■ **WORK TO COMPLETE**:
Reduce the material below to its lines containing "hashtag".

■ **EXCERPTED DATA**:
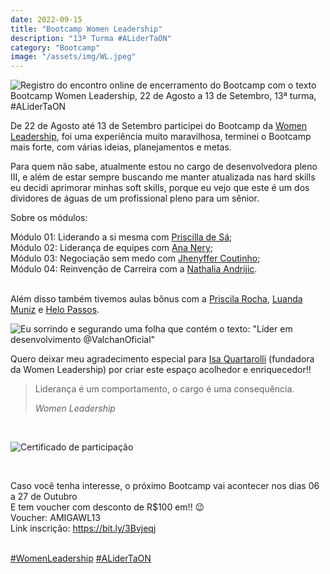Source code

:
 ```yaml
---
date: 2022-09-15
title: "Bootcamp Women Leadership"
description: "13ª Turma #ALiderTaON"
category: "Bootcamp"
image: "/assets/img/WL.jpeg"
---
```



<div class="midSize">

![Registro do encontro online de encerramento do Bootcamp com o texto Bootcamp Women Leadership, 22 de Agosto a 13 de Setembro, 13ª turma, #ALiderTaON](/assets/img/WL.jpeg)

</div>

De 22 de Agosto até 13 de Setembro participei do Bootcamp da <a href="https://www.linkedin.com/company/women-leadership/" target="_blank" rel="noopener noreferrer">Women Leadership</a>, foi uma experiência muito maravilhosa, terminei o Bootcamp mais forte, com várias ideias, planejamentos e metas.</br>

Para quem não sabe, atualmente estou no cargo de desenvolvedora pleno III, e além de estar sempre buscando me manter atualizada nas hard skills eu decidi aprimorar minhas soft skills, porque eu vejo que este é um dos dividores de águas de um profissional pleno para um sênior.</br>

Sobre os módulos:</br>

Módulo 01: Liderando a si mesma com <a href="https://www.linkedin.com/in/pridesa/" target="_blank" rel="noopener noreferrer">Priscilla de Sá</a>;</br>
Módulo 02: Liderança de equipes com <a href="https://www.linkedin.com/in/ana-nery-silveira/" target="_blank" rel="noopener noreferrer">Ana Nery</a>;</br>
Módulo 03: Negociação sem medo com <a href="https://www.linkedin.com/in/jhenyffercoutinho/" target="_blank" rel="noopener noreferrer">Jhenyffer Coutinho</a>;</br>
Módulo 04: Reinvenção de Carreira com a <a href="https://www.linkedin.com/in/nathalia-andrijic/" target="_blank" rel="noopener noreferrer">Nathalia Andrijic</a>.</br></br>

Além disso também tivemos aulas bônus com a <a href="https://www.linkedin.com/in/priscilasrocha/" target="_blank" rel="noopener noreferrer">Priscila Rocha</a>, <a href="https://www.linkedin.com/in/luandamuniz/" target="_blank" rel="noopener noreferrer">Luanda Muniz</a> e <a href="https://www.linkedin.com/in/helo-passos/" target="_blank" rel="noopener noreferrer">Helo Passos</a>.</br>

<div class="averageSize">

![Eu sorrindo e segurando uma folha que contém o texto: "Líder em desenvolvimento @ValchanOficial"](/assets/img/WL-me.jpg)

</div>

Quero deixar meu agradecimento especial para <a href="https://www.linkedin.com/in/isaquartarolli/" target="_blank" rel="noopener noreferrer">Isa Quartarolli</a> (fundadora da Women Leadership) por criar este espaço acolhedor e enriquecedor!!

<blockquote>  
  <p>Liderança é um comportamento, o cargo é uma consequência.</p>
  <cite>Women Leadership</cite>
</blockquote></br>


![Certificado de participação](/assets/img/WL-certificate.jpg)

</br>

Caso você tenha interesse, o próximo Bootcamp vai acontecer nos dias 06 a 27 de Outubro</br>
E tem voucher com desconto de R$100 em!! 😉</br>
Voucher: AMIGAWL13</br>
Link inscrição: https://bit.ly/3Bvjeqj</br></br>


<a class="hashtag" href="https://twitter.com/hashtag/WomenLeadership" target="_blank" rel="noopener noreferrer">#WomenLeadership</a>
<a class="hashtag" href="https://twitter.com/hashtag/ALiderTaON" target="_blank" rel="noopener noreferrer">#ALiderTaON</a>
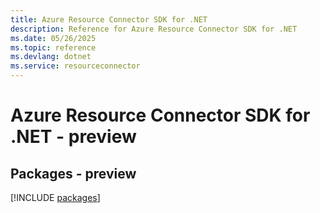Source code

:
 ```yaml
---
title: Azure Resource Connector SDK for .NET
description: Reference for Azure Resource Connector SDK for .NET
ms.date: 05/26/2025
ms.topic: reference
ms.devlang: dotnet
ms.service: resourceconnector
---
```

# Azure Resource Connector SDK for .NET - preview
## Packages - preview
[!INCLUDE [packages](resource-connector-index.md)]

■ **ANSWER FOR THE TASK**:
<a class="hashtag" href="https://twitter.com/hashtag/WomenLeadership" target="_blank" rel="noopener noreferrer">#WomenLeadership</a>
<a class="hashtag" href="https://twitter.com/hashtag/ALiderTaON" target="_blank" rel="noopener noreferrer">#ALiderTaON</a>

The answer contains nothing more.